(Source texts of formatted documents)
-----
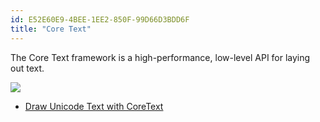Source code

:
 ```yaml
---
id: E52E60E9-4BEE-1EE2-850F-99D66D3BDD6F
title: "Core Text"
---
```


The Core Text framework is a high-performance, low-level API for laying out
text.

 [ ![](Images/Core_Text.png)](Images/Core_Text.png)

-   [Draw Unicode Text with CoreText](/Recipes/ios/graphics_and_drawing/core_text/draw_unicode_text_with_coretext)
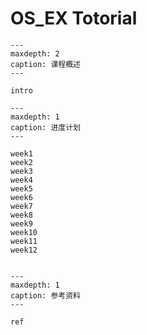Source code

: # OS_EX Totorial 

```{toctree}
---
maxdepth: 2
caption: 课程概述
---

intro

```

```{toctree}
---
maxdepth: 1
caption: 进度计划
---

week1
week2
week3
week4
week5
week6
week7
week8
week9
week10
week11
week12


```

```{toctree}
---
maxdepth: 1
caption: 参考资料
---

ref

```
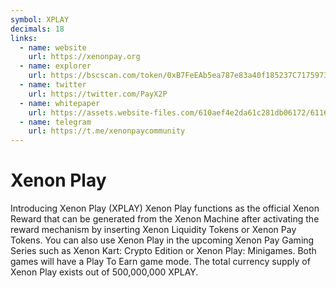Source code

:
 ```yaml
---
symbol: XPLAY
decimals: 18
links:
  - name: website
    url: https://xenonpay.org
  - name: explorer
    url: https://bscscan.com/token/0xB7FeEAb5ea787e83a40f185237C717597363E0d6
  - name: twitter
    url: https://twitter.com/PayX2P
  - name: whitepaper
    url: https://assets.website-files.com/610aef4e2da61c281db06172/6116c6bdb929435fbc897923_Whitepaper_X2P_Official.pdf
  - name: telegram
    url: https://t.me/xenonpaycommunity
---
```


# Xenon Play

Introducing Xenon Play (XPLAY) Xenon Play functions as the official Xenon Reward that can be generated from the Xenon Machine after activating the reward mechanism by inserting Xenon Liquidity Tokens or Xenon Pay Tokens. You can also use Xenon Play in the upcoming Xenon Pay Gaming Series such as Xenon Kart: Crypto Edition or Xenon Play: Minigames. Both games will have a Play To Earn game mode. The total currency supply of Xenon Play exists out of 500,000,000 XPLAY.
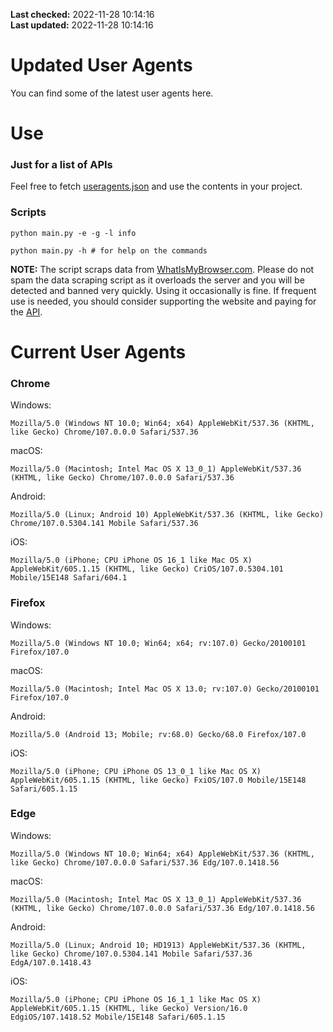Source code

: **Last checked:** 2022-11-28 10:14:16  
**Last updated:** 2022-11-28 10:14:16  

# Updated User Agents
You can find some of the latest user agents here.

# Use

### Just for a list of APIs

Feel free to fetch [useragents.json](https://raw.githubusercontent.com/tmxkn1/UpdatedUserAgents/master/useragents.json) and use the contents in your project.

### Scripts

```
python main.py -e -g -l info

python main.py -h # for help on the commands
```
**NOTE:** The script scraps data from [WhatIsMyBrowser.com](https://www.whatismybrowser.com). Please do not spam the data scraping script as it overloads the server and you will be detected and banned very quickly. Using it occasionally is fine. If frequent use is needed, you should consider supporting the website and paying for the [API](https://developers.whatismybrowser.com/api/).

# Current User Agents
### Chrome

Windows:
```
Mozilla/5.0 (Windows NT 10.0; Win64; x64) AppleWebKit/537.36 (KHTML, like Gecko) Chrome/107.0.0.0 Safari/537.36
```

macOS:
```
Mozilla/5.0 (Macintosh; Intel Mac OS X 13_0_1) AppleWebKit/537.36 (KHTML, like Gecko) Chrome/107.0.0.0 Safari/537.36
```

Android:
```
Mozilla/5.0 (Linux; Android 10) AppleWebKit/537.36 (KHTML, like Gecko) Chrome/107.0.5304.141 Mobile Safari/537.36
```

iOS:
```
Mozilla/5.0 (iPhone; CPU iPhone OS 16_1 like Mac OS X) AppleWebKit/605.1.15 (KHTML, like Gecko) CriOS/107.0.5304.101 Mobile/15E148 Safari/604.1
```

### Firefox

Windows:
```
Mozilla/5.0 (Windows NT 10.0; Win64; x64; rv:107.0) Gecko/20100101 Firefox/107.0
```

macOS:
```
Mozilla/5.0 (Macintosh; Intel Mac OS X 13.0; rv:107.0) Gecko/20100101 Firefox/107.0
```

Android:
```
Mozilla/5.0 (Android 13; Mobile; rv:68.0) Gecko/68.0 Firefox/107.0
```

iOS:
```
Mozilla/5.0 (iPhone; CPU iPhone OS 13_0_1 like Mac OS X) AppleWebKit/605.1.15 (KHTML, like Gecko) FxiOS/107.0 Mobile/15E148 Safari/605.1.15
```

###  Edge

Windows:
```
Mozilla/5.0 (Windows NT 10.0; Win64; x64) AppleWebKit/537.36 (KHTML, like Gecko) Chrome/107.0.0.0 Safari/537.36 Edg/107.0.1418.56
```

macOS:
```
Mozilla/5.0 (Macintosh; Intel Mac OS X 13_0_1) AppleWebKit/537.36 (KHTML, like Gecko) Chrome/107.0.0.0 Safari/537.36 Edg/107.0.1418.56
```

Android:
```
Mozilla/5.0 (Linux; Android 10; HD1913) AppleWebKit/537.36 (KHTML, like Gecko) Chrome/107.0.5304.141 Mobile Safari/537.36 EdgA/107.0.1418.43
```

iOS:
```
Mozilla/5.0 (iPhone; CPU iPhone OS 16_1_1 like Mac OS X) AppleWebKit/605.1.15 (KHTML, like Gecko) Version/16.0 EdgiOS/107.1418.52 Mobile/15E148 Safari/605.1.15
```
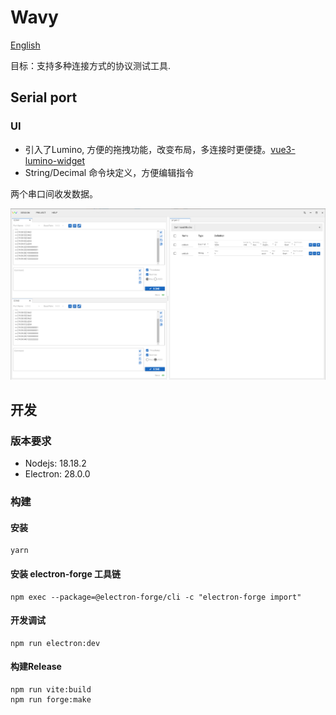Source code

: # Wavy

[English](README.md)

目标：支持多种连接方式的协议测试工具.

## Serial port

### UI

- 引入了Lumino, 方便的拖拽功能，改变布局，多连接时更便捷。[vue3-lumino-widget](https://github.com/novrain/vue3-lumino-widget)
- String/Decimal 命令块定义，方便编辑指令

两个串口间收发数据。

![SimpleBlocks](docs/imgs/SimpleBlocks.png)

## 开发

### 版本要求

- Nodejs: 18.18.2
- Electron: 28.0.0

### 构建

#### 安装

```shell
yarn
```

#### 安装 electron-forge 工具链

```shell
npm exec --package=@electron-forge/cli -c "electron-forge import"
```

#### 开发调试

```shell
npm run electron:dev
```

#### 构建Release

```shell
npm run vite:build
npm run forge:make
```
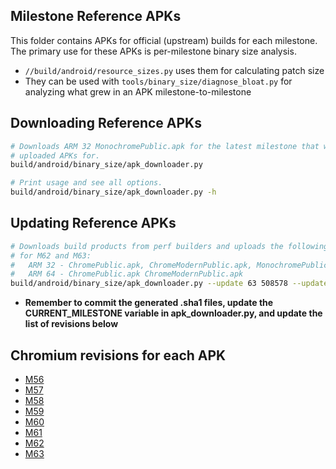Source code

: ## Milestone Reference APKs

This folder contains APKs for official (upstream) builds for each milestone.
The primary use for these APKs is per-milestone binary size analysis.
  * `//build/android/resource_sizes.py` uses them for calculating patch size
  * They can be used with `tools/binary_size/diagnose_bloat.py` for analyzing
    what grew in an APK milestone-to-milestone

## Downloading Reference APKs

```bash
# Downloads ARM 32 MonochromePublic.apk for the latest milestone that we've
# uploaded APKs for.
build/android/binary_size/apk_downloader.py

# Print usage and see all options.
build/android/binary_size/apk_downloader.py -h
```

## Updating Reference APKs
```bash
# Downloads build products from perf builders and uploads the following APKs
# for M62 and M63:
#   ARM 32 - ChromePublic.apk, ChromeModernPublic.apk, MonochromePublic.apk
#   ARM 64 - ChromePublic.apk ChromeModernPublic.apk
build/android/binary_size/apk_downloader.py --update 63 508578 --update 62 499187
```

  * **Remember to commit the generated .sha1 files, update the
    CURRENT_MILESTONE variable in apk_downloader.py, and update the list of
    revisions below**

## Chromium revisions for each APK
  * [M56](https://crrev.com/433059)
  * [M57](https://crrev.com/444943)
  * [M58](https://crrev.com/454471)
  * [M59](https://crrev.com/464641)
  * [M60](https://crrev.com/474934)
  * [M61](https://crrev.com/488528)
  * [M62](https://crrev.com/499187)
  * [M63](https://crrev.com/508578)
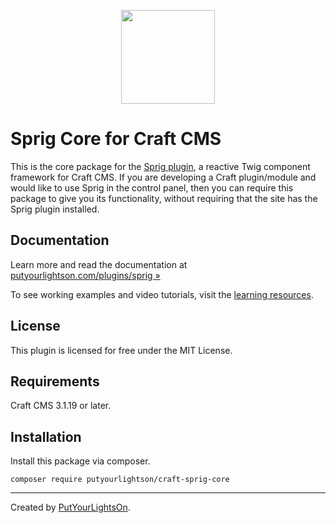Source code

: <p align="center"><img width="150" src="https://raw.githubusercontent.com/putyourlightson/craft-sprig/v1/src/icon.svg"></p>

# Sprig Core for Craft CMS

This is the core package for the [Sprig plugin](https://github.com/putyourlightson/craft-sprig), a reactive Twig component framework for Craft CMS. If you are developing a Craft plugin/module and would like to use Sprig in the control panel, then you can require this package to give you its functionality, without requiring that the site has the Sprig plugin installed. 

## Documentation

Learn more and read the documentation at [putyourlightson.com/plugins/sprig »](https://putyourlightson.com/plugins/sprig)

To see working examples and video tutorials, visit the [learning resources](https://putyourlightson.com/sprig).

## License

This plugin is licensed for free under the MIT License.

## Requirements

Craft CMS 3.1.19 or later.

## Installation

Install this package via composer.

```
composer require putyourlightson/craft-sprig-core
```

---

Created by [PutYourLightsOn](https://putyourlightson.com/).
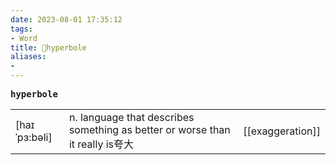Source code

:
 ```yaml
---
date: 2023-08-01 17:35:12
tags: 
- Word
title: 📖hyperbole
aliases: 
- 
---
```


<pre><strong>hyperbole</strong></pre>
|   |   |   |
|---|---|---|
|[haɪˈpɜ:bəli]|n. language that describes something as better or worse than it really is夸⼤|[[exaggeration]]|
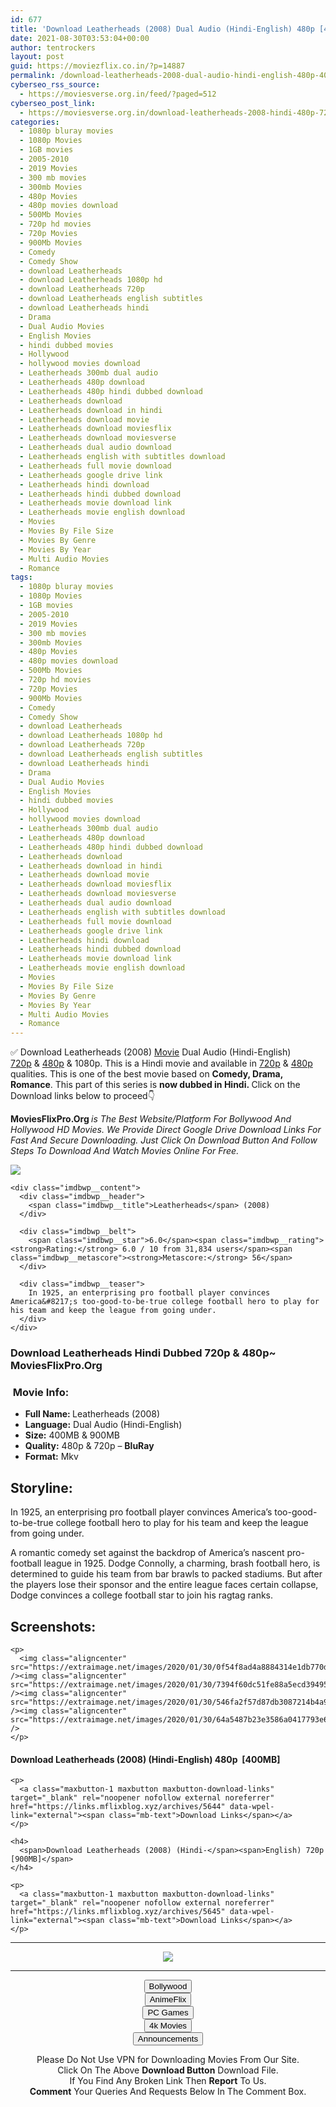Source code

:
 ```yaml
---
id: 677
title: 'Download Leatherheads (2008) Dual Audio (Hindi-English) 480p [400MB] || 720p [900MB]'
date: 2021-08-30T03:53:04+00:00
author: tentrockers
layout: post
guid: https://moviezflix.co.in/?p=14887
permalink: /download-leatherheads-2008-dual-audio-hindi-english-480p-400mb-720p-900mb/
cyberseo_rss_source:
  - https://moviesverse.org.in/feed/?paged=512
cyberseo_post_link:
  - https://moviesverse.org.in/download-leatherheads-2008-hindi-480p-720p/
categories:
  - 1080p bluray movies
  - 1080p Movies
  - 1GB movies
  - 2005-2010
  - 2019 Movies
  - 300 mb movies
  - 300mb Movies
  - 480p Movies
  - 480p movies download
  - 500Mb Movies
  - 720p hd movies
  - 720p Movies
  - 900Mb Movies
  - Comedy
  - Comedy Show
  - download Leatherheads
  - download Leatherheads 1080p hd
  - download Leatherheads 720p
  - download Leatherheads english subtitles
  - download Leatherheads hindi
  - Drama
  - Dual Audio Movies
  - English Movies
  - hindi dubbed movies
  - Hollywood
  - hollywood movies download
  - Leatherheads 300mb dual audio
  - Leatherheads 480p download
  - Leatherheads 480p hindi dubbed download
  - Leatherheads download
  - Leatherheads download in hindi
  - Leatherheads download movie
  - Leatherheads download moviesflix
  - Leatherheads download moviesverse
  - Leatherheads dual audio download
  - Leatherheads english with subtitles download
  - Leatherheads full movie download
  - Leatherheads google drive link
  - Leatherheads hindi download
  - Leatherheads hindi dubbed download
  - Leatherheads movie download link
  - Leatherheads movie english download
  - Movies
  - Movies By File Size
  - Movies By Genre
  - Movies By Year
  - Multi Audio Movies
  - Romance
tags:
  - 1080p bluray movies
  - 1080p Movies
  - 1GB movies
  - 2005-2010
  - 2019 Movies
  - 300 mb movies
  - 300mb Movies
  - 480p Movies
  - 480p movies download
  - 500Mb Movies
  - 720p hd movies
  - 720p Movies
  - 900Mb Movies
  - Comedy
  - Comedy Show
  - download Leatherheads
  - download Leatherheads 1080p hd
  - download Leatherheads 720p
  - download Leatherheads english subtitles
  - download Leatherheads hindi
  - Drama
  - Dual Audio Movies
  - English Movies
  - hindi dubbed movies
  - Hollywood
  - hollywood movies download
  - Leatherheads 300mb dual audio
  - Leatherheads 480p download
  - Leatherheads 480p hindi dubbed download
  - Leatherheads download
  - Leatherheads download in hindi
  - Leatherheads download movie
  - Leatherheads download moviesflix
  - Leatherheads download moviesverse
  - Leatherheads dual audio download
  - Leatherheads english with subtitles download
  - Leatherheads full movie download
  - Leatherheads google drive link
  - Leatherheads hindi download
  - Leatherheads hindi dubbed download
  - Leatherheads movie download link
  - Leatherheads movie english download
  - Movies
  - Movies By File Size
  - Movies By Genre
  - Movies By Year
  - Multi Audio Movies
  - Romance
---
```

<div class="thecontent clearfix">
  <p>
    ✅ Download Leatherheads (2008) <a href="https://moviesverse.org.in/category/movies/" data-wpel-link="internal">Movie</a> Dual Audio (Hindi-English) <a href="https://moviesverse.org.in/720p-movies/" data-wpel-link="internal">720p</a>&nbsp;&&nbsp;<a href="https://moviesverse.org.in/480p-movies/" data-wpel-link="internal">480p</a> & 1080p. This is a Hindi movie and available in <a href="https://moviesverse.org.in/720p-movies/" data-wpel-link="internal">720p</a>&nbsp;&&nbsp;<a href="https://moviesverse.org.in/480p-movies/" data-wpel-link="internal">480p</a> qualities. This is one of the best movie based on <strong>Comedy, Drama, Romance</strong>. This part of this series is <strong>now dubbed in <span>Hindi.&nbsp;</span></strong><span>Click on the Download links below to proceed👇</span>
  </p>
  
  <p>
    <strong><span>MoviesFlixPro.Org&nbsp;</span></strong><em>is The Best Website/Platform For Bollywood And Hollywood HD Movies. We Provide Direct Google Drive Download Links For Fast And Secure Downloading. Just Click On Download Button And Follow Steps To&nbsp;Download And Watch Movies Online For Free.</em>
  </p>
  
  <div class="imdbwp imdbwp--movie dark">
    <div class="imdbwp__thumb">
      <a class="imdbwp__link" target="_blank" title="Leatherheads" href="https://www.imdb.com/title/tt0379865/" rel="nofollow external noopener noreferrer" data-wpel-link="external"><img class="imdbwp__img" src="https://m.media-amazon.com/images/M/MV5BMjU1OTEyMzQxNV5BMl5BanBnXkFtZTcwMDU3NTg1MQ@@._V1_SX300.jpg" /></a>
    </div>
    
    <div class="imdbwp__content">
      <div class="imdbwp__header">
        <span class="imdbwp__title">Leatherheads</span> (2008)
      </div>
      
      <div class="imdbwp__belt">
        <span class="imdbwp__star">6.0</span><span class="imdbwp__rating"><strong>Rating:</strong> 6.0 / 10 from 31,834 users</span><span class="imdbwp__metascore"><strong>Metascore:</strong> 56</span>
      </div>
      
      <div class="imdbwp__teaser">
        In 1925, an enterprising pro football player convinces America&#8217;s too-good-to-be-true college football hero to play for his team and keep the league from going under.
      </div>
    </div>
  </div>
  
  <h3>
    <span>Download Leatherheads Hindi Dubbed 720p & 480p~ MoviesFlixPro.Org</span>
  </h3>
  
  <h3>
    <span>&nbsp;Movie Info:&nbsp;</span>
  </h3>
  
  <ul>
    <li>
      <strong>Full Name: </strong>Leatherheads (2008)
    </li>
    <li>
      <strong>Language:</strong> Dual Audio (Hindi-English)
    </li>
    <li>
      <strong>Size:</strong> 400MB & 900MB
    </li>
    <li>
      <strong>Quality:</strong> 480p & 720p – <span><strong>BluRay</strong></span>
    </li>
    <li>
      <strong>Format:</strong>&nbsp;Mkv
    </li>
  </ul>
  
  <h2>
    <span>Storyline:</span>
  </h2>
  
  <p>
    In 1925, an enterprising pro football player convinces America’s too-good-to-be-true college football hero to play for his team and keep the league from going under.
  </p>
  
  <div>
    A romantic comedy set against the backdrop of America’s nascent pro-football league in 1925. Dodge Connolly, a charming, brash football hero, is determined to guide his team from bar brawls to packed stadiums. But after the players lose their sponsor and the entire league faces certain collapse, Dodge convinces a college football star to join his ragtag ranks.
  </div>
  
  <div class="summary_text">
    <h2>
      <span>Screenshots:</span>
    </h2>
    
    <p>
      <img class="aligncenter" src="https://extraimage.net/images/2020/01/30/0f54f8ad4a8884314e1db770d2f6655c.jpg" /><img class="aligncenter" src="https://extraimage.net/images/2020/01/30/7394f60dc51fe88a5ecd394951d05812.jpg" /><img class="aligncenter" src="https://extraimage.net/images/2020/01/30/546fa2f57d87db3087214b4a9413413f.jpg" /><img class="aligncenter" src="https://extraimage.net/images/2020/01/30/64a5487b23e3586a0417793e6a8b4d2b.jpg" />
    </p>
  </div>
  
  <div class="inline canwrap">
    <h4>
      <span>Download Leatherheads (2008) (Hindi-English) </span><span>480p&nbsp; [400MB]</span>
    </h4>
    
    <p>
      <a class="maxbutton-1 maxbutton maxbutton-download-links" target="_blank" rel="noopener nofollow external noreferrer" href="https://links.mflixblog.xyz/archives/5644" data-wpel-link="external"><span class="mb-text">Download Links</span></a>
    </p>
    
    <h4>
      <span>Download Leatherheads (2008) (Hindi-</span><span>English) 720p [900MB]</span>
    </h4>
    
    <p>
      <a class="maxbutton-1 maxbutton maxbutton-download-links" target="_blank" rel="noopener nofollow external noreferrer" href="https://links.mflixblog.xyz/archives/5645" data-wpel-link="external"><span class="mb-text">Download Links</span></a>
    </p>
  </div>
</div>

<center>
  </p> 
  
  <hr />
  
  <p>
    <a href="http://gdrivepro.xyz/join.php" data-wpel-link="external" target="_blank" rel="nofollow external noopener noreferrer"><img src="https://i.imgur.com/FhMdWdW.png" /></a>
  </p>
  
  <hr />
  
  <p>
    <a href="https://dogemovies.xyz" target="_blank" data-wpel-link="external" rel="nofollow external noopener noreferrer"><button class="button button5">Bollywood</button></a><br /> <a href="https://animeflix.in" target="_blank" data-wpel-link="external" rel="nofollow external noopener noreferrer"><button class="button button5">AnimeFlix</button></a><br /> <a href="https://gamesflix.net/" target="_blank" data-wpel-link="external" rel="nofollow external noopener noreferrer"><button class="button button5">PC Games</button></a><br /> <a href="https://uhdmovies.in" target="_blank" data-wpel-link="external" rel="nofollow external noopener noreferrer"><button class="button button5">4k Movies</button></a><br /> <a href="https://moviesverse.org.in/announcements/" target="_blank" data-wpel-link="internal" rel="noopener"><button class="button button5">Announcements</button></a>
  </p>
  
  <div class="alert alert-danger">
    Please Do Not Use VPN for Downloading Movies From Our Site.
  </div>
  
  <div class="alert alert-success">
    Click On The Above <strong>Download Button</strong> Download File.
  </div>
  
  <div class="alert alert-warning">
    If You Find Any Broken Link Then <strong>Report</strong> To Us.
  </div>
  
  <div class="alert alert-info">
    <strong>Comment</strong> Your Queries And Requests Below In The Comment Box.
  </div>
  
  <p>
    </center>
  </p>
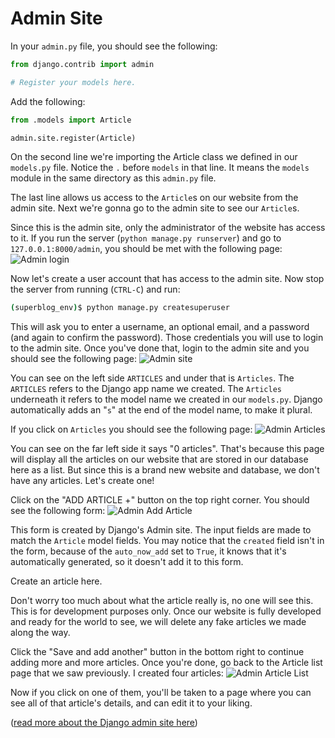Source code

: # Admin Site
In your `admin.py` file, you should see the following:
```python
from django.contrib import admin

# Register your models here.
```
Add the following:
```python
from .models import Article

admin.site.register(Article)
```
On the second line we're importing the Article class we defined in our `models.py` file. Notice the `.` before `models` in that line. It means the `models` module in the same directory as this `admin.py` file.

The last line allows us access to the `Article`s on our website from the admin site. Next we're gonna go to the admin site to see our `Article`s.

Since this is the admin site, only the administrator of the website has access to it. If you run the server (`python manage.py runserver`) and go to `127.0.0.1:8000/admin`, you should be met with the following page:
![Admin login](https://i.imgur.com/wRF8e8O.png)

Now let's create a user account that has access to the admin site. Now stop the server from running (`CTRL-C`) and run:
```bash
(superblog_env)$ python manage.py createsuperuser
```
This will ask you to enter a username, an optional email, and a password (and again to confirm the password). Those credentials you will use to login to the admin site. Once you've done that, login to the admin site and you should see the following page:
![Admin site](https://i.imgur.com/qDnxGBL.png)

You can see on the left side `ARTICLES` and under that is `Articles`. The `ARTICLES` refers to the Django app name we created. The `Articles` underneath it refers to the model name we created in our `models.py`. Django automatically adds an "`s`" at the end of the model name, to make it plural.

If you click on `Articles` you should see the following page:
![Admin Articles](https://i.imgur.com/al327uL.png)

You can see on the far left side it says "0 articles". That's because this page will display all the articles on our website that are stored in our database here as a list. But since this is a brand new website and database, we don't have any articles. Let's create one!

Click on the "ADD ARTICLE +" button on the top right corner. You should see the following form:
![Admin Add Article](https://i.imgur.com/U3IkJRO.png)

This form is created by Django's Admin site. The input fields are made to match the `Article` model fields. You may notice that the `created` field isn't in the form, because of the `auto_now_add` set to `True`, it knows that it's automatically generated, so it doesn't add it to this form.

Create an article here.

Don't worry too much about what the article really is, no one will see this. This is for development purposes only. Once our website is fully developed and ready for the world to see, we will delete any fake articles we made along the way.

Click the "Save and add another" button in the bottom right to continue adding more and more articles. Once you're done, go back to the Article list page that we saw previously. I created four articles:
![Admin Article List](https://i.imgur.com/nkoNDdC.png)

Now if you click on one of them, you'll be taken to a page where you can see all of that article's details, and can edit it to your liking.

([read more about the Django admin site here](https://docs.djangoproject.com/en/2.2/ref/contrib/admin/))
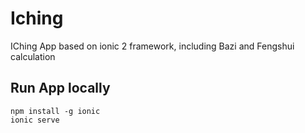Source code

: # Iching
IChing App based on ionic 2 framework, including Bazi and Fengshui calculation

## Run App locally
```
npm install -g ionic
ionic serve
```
-----
- _Aim of the exercise_:
Print the lines from the beginning of the records up to and including the line containing "# Xenon Play", word for word, with no pictures.

- _Output of the exercise_:
Source code

:
 ```yaml
---
id: E52E60E9-4BEE-1EE2-850F-99D66D3BDD6F
title: "Core Text"
---
```


The Core Text framework is a high-performance, low-level API for laying out
text.

 [ ![](Images/Core_Text.png)](Images/Core_Text.png)

-   [Draw Unicode Text with CoreText](/Recipes/ios/graphics_and_drawing/core_text/draw_unicode_text_with_coretext)
Source code

: # OS_EX Totorial 

```{toctree}
---
maxdepth: 2
caption: 课程概述
---

intro

```

```{toctree}
---
maxdepth: 1
caption: 进度计划
---

week1
week2
week3
week4
week5
week6
week7
week8
week9
week10
week11
week12


```

```{toctree}
---
maxdepth: 1
caption: 参考资料
---

ref

```
Source code

:
 ```yaml
---
symbol: XPLAY
decimals: 18
links:
  - name: website
    url: https://xenonpay.org
  - name: explorer
    url: https://bscscan.com/token/0xB7FeEAb5ea787e83a40f185237C717597363E0d6
  - name: twitter
    url: https://twitter.com/PayX2P
  - name: whitepaper
    url: https://assets.website-files.com/610aef4e2da61c281db06172/6116c6bdb929435fbc897923_Whitepaper_X2P_Official.pdf
  - name: telegram
    url: https://t.me/xenonpaycommunity
---
```


# Xenon Play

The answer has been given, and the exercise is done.